Phone: 214-691-3535  •  After Hours Nurse: 855-456-6976  •  8325 Walnut Hill Lane, Suite #225, Dallas,TX 75231

Kids and Energy Robyn Lilly, CPNP-PC

User Rating: 0 / 5

Star InactiveStar InactiveStar InactiveStar InactiveStar Inactive


If you go into any local convenience or grocery store, chances are you will see the shelves stocked with various sorts of energy drinks all with claims to boost your energy, help you stay awake longer, help you perform better..... If you turn the label to look at the contents, they are mostly sugar and water and very large doses of caffeine (up to 3 times the amount found in colas) and other additives like taurine, guarana, L-carnitine, ginseng, and yohimbe. Many of these energy drinks' advertisement and marketing are directed at adolescents and kids. The biggest question is are these energy drinks safe for our children and teens?

A recent article in Pediatrics looks at the effects of these drinks on kids and teens. It is reported that around "30% to 50% of adolescents and young adults" have consumed these energy beverages. There have been 5,448 reported cases of caffeine overdose in the US (in 2007) and "46%" were in children younger than age 19. Pretty striking data regarding these drinks and who is consuming them. These energy drinks and their additive ingredients are not regulated by the FDA because many are labeled as natural dietary supplements. After consuming just one energy drink, most children and teens will have consumed well above the recommended caffeine intake for their age range leading to adverse caffeine related side effects. According to the USDA, adolescents should consume less than 100 mg per day of caffeine. Side effects from caffeine in children and teens include: increased activity, decreased reaction time, increased blood pressure, sleep disturbance, headaches (side effects and severity are dose dependent).

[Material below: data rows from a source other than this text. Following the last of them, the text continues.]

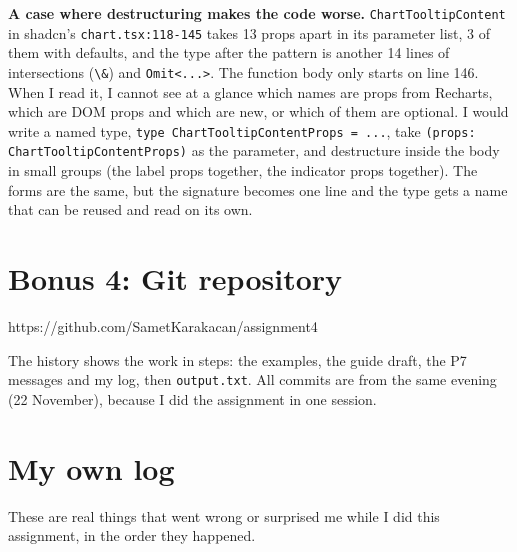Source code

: \documentclass[
]{article}
\newcommand{\passthrough}[1]{#1}
\begin{document}
\textbf{A case where destructuring makes the code worse.}
\passthrough{\lstinline!ChartTooltipContent!} in shadcn's
\passthrough{\lstinline!chart.tsx:118-145!} takes 13 props apart in its
parameter list, 3 of them with defaults, and the type after the pattern
is another 14 lines of intersections (\passthrough{\lstinline!\&!}) and
\passthrough{\lstinline!Omit<...>!}. The function body only starts on
line 146. When I read it, I cannot see at a glance which names are props
from Recharts, which are DOM props and which are new, or which of them
are optional. I would write a named type,
\passthrough{\lstinline!type ChartTooltipContentProps = ...!}, take
\passthrough{\lstinline!(props: ChartTooltipContentProps)!} as the
parameter, and destructure inside the body in small groups (the label
props together, the indicator props together). The forms are the same,
but the signature becomes one line and the type gets a name that can be
reused and read on its own.

\hypertarget{bonus-4-git-repository}{%
\section{Bonus 4: Git repository}\label{bonus-4-git-repository}}

https://github.com/SametKarakacan/assignment4

The history shows the work in steps: the examples, the guide draft, the
P7 messages and my log, then \passthrough{\lstinline!output.txt!}. All
commits are from the same evening (22 November), because I did the
assignment in one session.

\hypertarget{my-own-log}{%
\section{My own log}\label{my-own-log}}

These are real things that went wrong or surprised me while I did this
assignment, in the order they happened.
\end{document}
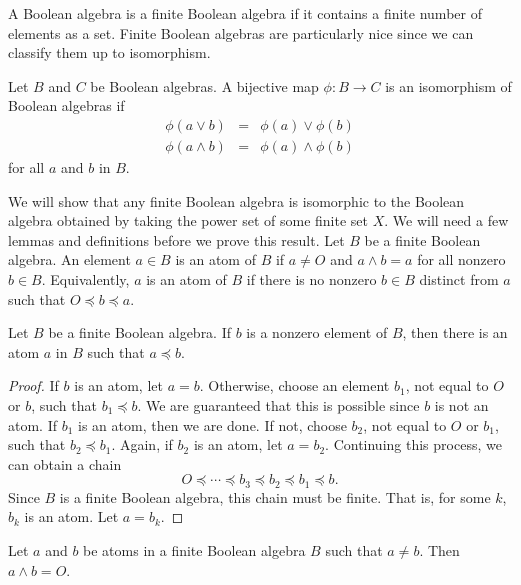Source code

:  
A Boolean algebra is a {\bfi finite Boolean algebra\/} if it contains a finite number of elements as a set.
Finite Boolean algebras are particularly nice since we can classify
them  up to isomorphism.   
 
 
Let $B$ and $C$ be Boolean algebras.  A bijective map $\phi : B
\rightarrow C$ is an {\bfi isomorphism\/} of Boolean
algebras  if 
\begin{eqnarray*}
\phi( a \vee b )  & = & \phi(a) \vee \phi(b) \\
\phi( a \wedge b )  & = & \phi(a) \wedge \phi(b)
\end{eqnarray*}
for all $a$ and $b$ in $B$. 
 
 
We will show that any finite Boolean algebra is isomorphic to the 
Boolean algebra obtained by taking the power set of some finite set 
$X$. We will need a few lemmas and definitions before we prove this result.
Let $B$ be a finite Boolean algebra. An element $a \in B$ is  an {\bfi
atom\/} of $B$ if $a \neq
O$ and $a \wedge b = a$ for all nonzero $b \in B$. Equivalently, $a$ is an
atom of $B$ if there is no nonzero $b \in B$ distinct from $a$ such
that $O \preceq b \preceq a$. 
 
 
\begin{lemma}
Let $B$ be a finite Boolean algebra. If $b$ is a nonzero element of
$B$, then there is an atom $a$ in $B$ such that $a \preceq b$.
\end{lemma}
 
 
\begin{proof}
If $b$ is an atom, let $a =b$. Otherwise, choose an element $b_1$, not
equal to $O$ or $b$, such that $b_1 \preceq b$. We are guaranteed that
this is possible since $b$ is not an atom. If $b_1$ is an atom, then
we are done.  If not, choose $b_2$, not equal to $O$ or $b_1$, such that 
$b_2 \preceq b_1$. Again, if $b_2$ is an atom, let $a = b_2$.
Continuing this process, we can obtain a chain
$$
O \preceq \cdots \preceq b_3 \preceq b_2 \preceq b_1 \preceq b.
$$
Since $B$ is a finite Boolean algebra, this chain must be finite.  That
is, for some $k$, $b_k$ is an atom. Let $a = b_k$.
\end{proof}
 
 
\begin{lemma}
Let $a$ and $b$ be atoms in a finite Boolean algebra $B$ such that $a
\neq b$. Then $a \wedge b = O$.
\end{lemma}
 
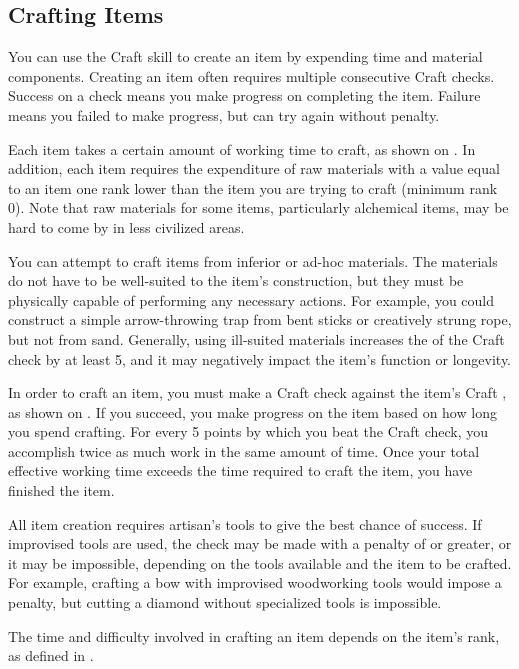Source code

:   \subsection{Crafting Items}\label{Crafting Items}
    You can use the Craft skill to create an item by expending time and material components. Creating an item often requires multiple consecutive Craft checks. Success on a check means you make progress on completing the item. Failure means you failed to make progress, but can try again without penalty.

    Each item takes a certain amount of working time to craft, as shown on .
    In addition, each item requires the expenditure of raw materials with a value equal to an item one rank lower than the item you are trying to craft (minimum rank 0).
    Note that raw materials for some items, particularly alchemical items, may be hard to come by in less civilized areas.

    You can attempt to craft items from inferior or ad-hoc materials.
    The materials do not have to be well-suited to the item's construction, but they must be physically capable of performing any necessary actions.
    For example, you could construct a simple arrow-throwing trap from bent sticks or creatively strung rope, but not from sand.
    Generally, using ill-suited materials increases the  of the Craft check by at least 5, and it may negatively impact the item's function or longevity.

    In order to craft an item, you must make a Craft check against the item's Craft , as shown on .
    If you succeed, you make progress on the item based on how long you spend crafting.
    For every 5 points by which you beat the Craft check, you accomplish twice as much work in the same amount of time.
    Once your total effective working time exceeds the time required to craft the item, you have finished the item.

    All item creation requires artisan's tools to give the best chance of success. If improvised tools are used, the check may be made with a penalty of  or greater, or it may be impossible, depending on the tools available and the item to be crafted. For example, crafting a bow with improvised woodworking tools would impose a  penalty, but cutting a diamond without specialized tools is impossible.

    The time and difficulty involved in crafting an item depends on the item's rank, as defined in .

Other potential problems that could be experienced as a result of excessive energy drink consumption include: cardiovascular issues, excessive calorie intake & obesity related to high sugar in these drinks, effects on bone health and bone mineralization, & interaction with medications for ADHD. It is important to remember energy drinks can contain caffeine equivalent to "14 cans of common caffeinated soft drinks" which can result in dangerously high caffeine levels. So the next time you and your child walk through the grocery or convenience store, remind your child or teen about the dangers of these beverages. Keep the lines of communication open so you are aware of the choices your child or teen makes regarding these beverages. These beverages have no therapeutic benefit and are not well studied and therefore a poor and potentially dangerous choice for developing children and teens.